Before SIR BARCLAY NIHILL, President, SIR NEWNHAM WORLEY, Vice-President, and AINLEY, J. (Uganda)

## (1) ALIKANJELO WAIGO s/o AMIDO, (2) SAMUELI KETOVU, and (3) AZORU s/o AMIDO (Original Accused Nos. 6, 7 and 1), Appellants

## REX, Respondent

## Criminal Appeals Nos. 103-105 of 1951

(Appeal from the decision of H. M. High Court of Uganda at Kampala— Pearson, $J.$ )

Rape—Importance of evidence of terms of original complaint.

The three appellants with four others were convicted of rape by the High Court of Uganda.

The Chief to whom the woman was taken shortly after the assault did not give evidence before the committing Magistrate or at the trial.

Held (5-7-51).-It is extremely important that there should be clear evidence of the terms of the original complaint when it is available.

Appeal dismissed.

Appellants unrepresented.

Walthers, Crown Counsel, Uganda, for Crown.

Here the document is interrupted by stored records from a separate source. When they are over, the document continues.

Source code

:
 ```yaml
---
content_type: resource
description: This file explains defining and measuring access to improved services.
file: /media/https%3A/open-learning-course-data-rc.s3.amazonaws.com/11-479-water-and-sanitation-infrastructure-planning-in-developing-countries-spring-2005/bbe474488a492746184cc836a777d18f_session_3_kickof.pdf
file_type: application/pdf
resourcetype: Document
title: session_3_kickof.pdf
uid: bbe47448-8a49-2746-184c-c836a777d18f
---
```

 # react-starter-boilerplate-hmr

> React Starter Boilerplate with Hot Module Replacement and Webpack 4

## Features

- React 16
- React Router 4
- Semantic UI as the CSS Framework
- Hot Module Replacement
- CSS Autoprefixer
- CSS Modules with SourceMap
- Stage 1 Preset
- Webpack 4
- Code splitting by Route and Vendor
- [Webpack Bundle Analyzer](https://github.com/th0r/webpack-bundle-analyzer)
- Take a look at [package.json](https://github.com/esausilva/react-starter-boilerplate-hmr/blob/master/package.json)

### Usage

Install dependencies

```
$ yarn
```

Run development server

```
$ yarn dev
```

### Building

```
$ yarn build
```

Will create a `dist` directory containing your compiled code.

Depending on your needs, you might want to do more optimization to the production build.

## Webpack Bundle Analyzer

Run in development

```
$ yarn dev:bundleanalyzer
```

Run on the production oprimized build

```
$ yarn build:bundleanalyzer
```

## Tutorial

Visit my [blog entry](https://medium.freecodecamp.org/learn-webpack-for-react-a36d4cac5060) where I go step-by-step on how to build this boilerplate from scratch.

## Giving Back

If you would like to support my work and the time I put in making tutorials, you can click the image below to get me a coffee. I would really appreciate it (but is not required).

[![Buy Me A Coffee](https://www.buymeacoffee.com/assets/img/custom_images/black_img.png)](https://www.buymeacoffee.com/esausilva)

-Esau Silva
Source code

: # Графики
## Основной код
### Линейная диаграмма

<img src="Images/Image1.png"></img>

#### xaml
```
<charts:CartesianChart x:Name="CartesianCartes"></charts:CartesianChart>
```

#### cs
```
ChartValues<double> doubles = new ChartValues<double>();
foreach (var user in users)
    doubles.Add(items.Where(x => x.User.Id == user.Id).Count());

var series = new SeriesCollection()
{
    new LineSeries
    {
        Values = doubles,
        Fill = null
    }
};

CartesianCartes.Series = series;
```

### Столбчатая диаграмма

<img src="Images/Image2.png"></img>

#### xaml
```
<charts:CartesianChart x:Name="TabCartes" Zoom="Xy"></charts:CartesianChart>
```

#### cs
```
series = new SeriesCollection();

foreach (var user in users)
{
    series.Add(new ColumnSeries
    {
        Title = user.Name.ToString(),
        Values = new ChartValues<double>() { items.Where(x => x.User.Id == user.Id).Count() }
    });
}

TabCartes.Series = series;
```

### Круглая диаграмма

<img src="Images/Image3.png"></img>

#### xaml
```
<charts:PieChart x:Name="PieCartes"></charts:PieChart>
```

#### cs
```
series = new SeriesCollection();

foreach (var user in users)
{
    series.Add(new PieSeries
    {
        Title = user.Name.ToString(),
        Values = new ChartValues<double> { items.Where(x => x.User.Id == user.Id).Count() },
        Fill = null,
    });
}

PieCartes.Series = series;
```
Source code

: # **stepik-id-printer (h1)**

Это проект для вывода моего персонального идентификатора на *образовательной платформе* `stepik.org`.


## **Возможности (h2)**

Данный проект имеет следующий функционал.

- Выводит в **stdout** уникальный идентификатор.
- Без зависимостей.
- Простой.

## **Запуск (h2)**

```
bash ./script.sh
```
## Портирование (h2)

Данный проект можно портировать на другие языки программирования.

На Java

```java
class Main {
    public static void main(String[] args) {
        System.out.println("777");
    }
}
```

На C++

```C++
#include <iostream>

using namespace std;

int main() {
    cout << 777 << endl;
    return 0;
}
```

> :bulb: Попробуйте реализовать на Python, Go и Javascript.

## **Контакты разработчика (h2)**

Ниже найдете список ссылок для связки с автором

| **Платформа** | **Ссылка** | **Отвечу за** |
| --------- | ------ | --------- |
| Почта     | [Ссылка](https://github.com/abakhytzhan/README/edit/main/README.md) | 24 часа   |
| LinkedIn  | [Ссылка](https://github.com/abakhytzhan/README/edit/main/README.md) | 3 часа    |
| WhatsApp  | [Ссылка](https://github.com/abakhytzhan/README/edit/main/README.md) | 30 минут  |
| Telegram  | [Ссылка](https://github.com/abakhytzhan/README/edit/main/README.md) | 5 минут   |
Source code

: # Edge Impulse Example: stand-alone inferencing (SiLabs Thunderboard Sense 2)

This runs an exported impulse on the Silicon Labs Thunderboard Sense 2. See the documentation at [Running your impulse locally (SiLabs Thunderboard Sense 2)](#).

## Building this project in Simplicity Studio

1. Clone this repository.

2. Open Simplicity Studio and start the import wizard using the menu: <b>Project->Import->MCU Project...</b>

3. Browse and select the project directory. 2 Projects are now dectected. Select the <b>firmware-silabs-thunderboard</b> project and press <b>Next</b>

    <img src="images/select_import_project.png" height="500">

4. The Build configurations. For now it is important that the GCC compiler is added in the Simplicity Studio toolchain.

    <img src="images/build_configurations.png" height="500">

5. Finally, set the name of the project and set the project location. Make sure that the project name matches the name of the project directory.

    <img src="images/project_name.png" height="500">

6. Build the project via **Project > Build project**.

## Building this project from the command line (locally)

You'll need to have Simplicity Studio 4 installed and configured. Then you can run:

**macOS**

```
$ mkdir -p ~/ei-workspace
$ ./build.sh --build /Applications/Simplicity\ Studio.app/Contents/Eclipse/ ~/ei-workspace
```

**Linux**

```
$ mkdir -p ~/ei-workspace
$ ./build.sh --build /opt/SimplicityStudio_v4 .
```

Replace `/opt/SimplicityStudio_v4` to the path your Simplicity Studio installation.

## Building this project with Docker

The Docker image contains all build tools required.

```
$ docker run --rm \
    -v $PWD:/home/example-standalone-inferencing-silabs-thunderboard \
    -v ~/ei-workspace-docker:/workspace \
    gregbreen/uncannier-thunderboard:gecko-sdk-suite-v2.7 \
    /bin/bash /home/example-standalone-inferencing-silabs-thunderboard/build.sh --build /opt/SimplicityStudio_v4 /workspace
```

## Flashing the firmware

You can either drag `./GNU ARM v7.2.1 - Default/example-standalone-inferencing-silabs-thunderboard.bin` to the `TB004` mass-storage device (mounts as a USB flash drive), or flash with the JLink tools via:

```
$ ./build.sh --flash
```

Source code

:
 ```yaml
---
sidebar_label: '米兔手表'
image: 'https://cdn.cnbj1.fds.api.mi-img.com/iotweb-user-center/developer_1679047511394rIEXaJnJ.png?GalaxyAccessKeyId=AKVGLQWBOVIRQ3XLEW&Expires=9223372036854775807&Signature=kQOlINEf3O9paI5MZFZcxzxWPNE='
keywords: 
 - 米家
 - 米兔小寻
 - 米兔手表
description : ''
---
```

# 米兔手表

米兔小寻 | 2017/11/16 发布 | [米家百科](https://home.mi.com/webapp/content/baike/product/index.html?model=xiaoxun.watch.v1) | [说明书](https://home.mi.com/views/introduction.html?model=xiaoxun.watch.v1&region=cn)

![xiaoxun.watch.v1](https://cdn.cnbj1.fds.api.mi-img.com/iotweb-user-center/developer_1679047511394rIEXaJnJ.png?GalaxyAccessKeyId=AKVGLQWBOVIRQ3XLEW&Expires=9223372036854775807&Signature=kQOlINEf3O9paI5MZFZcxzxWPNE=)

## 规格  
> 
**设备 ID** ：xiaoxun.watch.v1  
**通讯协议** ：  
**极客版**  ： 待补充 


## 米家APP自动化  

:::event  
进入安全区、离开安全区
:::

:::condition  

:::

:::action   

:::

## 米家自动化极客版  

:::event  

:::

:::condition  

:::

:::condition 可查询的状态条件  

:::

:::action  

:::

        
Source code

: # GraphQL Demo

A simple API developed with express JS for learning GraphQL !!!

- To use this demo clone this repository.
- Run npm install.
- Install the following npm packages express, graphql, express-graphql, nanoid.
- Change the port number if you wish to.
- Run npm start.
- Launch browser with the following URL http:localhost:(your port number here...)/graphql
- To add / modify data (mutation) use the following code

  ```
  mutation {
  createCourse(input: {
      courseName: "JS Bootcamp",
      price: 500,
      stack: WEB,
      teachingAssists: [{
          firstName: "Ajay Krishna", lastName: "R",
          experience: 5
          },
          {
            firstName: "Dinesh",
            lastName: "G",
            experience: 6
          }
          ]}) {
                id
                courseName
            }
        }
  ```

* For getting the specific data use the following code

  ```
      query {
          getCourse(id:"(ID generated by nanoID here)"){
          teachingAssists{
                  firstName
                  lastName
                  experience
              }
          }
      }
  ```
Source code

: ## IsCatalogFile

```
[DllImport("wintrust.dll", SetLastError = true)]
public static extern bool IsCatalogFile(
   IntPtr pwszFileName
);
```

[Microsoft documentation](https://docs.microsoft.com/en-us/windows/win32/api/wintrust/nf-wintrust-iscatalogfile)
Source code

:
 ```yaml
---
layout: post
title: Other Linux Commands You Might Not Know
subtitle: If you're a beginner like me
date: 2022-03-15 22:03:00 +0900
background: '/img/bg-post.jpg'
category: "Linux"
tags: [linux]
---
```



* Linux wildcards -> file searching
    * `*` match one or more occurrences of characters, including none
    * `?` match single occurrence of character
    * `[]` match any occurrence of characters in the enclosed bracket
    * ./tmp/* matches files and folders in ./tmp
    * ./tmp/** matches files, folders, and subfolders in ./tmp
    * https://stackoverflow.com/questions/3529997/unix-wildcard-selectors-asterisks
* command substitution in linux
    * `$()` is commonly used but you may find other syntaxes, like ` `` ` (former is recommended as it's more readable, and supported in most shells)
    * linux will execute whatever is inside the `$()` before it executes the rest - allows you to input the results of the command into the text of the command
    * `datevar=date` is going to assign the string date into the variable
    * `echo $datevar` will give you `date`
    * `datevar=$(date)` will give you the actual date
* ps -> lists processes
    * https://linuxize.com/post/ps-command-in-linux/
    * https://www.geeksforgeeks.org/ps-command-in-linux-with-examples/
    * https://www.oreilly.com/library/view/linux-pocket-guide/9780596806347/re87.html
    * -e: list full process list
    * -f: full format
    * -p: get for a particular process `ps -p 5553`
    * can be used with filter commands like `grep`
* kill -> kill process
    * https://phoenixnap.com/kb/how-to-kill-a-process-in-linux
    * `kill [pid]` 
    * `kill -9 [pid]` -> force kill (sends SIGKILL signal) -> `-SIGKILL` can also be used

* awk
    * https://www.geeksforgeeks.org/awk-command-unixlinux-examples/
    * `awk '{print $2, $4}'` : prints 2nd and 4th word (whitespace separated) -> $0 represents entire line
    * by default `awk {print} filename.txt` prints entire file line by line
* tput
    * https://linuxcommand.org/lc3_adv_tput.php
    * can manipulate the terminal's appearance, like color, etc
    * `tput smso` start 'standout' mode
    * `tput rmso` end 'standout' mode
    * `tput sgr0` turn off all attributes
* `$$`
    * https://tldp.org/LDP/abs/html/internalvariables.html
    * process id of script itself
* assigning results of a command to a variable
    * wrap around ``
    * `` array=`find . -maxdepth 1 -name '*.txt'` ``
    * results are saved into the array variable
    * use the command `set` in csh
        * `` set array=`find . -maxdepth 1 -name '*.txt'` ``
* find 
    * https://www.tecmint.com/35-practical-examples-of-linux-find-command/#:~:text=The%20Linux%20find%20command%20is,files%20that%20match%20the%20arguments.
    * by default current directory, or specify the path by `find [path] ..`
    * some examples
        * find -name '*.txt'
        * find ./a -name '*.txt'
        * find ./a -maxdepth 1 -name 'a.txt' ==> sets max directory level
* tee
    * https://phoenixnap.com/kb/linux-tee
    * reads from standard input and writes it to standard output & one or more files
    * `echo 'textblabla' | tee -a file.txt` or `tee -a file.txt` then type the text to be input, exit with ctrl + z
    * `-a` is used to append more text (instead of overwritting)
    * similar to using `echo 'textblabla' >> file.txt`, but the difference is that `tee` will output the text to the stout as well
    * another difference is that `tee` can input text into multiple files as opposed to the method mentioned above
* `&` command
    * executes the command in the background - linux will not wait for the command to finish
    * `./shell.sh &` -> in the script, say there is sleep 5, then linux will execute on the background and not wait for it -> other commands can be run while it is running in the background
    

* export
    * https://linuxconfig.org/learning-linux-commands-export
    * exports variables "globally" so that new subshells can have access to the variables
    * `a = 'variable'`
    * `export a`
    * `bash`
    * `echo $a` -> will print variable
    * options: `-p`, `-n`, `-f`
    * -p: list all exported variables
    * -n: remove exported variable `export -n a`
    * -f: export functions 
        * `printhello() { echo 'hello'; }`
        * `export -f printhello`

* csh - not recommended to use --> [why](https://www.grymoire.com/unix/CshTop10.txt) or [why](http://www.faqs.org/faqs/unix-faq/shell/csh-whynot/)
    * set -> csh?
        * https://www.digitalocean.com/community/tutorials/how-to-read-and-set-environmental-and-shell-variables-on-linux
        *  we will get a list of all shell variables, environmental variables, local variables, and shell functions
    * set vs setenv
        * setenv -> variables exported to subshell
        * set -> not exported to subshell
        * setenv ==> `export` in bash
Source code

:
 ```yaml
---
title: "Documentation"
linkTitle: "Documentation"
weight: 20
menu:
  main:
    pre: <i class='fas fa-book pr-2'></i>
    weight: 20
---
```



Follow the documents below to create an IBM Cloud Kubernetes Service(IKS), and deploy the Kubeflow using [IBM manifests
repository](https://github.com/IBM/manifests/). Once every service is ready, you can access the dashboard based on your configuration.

JUDGMENT.—The three appellants in this case, whose appeals we have consolidated, were tried with four others on a charge of rape and convicted by the High Court of Uganda.

The second appellant, who is named Samueli, has not appeared before us but the other two appellants, Waigo and Azoru, have appeared and have said again what they said at their trial, namely, that they had nothing to do with the raping of any woman but that they were involved in a drunken fight with the main Crown witnesses, Dominiko and Arua.

The learned trial Judge had the two stories before him and from the judgment it is very evident that he addressed his mind carefully to all the factors in this somewhat complex case, and we are unable to say that there was not sufficient evidence on which he could come to the conclusion that each appellant combined in a common purpose to ravish the female complainant that some, if not all, actually did so. It is unfortunate that the Chief to whom the woman was taken by Dominiko and Arua shortly after the assault did not give evidence either before the committing Magistrate or at the trial for in cases like this it is extremely important that there should, when it is available, be clear evidence of the terms of the original complaint.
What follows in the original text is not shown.